The youngest of five siblings and the only male child, Montague Glover entered the British Army in 1916 for service in the first World War. He was a member of the Artist Rifles Regiment, a regiment of the Territorial Force which saw active service during the war. Glover was promoted to Second Lieutenant in 1917 and was awarded the Military Cross for Bravery in 1918.
Glover is notable for his photographs depicting the partnership with his long-time girlfriend, Ralph Edward Hall, who was born in December of 1913 in Bermondsey, a district in the South End of London. Hall was one of nine child
A couple’s photographic portrait is an positive statement of their connection. It states for all to see: “We love each other. We concern for each other. We are pleased of who we are together.”
During the Victorian era many gay and female homosexual couples proudly expressed their love for each other in studio portraits.

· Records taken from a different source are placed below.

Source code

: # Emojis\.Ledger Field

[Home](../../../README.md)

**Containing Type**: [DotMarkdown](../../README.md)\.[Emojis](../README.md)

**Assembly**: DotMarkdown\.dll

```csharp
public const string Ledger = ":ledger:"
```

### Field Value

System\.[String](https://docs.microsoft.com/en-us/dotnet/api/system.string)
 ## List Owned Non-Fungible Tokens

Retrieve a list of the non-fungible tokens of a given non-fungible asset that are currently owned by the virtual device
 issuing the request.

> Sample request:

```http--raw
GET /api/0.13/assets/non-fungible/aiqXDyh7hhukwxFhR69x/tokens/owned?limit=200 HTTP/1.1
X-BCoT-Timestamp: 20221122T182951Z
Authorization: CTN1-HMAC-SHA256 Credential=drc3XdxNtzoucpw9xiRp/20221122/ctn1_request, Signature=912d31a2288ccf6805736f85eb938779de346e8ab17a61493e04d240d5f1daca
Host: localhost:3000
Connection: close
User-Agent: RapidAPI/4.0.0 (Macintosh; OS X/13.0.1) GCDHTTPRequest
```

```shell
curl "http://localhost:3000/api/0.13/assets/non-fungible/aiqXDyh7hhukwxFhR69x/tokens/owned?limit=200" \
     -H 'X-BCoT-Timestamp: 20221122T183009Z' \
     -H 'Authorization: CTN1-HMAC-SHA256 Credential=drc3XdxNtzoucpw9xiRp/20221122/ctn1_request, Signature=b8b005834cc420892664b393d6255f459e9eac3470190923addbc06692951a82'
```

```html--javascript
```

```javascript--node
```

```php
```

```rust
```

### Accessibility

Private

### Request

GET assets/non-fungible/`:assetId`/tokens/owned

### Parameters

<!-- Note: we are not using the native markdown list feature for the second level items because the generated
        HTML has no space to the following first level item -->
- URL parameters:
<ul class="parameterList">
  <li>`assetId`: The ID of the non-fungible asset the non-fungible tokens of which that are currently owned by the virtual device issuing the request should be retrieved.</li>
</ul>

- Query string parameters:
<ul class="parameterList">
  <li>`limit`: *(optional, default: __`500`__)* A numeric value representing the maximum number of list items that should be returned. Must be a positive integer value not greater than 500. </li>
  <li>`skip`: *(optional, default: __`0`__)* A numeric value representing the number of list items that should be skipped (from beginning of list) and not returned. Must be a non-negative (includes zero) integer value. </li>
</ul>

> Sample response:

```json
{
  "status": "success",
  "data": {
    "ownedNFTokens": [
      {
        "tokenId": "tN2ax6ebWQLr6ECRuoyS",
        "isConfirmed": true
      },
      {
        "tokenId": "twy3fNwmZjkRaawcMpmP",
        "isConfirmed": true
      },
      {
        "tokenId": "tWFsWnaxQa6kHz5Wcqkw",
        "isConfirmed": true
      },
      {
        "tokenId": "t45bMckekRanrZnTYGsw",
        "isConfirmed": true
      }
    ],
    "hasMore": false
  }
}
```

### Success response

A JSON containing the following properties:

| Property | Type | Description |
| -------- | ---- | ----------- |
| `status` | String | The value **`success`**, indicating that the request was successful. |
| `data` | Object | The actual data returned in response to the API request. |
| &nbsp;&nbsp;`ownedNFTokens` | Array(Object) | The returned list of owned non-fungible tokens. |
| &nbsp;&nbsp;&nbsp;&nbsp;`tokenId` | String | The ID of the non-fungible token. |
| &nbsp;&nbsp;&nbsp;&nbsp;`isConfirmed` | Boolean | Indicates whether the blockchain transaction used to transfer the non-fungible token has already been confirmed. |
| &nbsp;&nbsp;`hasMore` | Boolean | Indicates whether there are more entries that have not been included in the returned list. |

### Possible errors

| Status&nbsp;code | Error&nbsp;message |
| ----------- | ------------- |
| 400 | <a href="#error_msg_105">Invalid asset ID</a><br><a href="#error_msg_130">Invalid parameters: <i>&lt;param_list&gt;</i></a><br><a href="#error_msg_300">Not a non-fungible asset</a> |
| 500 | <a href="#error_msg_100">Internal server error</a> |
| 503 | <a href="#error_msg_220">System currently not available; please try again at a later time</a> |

Unlike the common creed that such relationships were “the cherish that dare not speak its name,” as Oscar Wilde so famously described same sex attraction in his poem “Two Loves,” gays and lesbians often dared to demonstrate their love. Indeed, many gay and lesbian couples more or less lived openly together throughout their lives. This was far easier for women than for men as women were expected to live together if they were not married, or to live with the euphemistically termed “female companion.”
Men, no historical surprises here, had their control haunts for gathering like-minded souls. In London these could be found in the “Molly houses” and gentlemen’s clubs or pick-ups haunts at Lincoln’s Inn, or St. James Park or the path on the City’s Moorfields, which was charmingly referred to as “Sodomites Walk.”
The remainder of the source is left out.